INPUT RECORDS START
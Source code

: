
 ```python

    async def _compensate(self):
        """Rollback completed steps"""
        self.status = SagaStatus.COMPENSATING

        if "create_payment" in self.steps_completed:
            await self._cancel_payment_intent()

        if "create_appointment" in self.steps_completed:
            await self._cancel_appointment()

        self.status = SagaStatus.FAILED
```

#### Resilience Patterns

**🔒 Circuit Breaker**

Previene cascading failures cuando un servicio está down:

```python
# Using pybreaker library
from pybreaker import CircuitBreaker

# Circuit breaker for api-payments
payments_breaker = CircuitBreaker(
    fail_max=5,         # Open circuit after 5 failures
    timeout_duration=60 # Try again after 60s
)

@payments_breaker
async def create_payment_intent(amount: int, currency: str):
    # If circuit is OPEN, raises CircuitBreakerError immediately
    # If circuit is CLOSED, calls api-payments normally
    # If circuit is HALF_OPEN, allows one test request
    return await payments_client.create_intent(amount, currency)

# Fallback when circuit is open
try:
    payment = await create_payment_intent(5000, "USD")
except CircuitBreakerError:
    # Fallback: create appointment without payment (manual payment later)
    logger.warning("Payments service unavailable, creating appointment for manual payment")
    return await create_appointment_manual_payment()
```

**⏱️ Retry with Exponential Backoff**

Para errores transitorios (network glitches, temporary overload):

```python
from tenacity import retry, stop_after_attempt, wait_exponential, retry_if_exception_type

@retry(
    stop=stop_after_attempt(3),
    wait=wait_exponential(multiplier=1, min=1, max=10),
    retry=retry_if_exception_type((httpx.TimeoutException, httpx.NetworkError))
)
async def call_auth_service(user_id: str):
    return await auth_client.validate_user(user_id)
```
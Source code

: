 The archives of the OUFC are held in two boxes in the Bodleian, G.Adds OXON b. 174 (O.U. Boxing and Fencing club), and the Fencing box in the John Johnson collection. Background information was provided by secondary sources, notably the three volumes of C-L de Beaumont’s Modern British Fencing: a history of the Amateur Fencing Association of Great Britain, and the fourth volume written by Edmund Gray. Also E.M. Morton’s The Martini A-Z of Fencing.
INPUT RECORDS END
• _PROBLEM REQUIREMENTS_:
If a line above contains the word "currency", list it.

• _EXERCISE RESPONSE_:
async def create_payment_intent(amount: int, currency: str):
    return await payments_client.create_intent(amount, currency)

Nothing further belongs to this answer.